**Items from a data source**
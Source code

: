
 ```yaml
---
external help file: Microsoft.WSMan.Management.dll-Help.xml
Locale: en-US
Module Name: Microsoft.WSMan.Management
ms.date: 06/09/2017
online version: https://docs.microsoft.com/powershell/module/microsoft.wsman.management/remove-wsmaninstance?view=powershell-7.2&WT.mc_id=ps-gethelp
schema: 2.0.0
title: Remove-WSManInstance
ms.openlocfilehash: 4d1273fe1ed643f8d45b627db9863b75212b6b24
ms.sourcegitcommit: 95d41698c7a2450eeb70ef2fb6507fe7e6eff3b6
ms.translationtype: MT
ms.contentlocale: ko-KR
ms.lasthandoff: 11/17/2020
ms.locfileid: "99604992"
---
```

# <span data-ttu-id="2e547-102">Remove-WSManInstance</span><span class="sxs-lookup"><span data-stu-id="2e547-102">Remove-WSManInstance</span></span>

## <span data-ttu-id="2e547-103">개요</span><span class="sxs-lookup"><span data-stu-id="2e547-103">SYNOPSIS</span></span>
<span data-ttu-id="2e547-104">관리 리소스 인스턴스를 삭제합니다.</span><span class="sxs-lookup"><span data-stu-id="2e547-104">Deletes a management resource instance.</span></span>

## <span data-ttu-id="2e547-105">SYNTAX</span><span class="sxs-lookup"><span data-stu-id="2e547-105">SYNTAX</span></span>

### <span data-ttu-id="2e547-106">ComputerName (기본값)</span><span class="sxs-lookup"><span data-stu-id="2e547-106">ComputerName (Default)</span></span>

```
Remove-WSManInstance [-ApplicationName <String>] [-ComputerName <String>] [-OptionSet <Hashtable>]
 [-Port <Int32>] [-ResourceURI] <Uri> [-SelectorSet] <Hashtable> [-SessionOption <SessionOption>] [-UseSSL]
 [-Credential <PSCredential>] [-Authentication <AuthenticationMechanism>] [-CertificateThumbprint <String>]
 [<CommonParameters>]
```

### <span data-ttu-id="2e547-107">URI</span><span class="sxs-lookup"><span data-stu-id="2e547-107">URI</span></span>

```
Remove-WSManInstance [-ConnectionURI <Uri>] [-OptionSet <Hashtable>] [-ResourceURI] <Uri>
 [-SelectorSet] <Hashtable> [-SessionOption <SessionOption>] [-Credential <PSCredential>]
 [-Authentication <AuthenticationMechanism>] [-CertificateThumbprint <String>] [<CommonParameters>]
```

**Goal of the exercise**
Working through the records above, copy each line in which "lookup" is found.

**Output of the task**
# <span data-ttu-id="2e547-102">Remove-WSManInstance</span><span class="sxs-lookup"><span data-stu-id="2e547-102">Remove-WSManInstance</span></span>
## <span data-ttu-id="2e547-103">개요</span><span class="sxs-lookup"><span data-stu-id="2e547-103">SYNOPSIS</span></span>
<span data-ttu-id="2e547-104">관리 리소스 인스턴스를 삭제합니다.</span><span class="sxs-lookup"><span data-stu-id="2e547-104">Deletes a management resource instance.</span></span>
## <span data-ttu-id="2e547-105">SYNTAX</span><span class="sxs-lookup"><span data-stu-id="2e547-105">SYNTAX</span></span>
### <span data-ttu-id="2e547-106">ComputerName (기본값)</span><span class="sxs-lookup"><span data-stu-id="2e547-106">ComputerName (Default)</span></span>
### <span data-ttu-id="2e547-107">URI</span><span class="sxs-lookup"><span data-stu-id="2e547-107">URI</span></span>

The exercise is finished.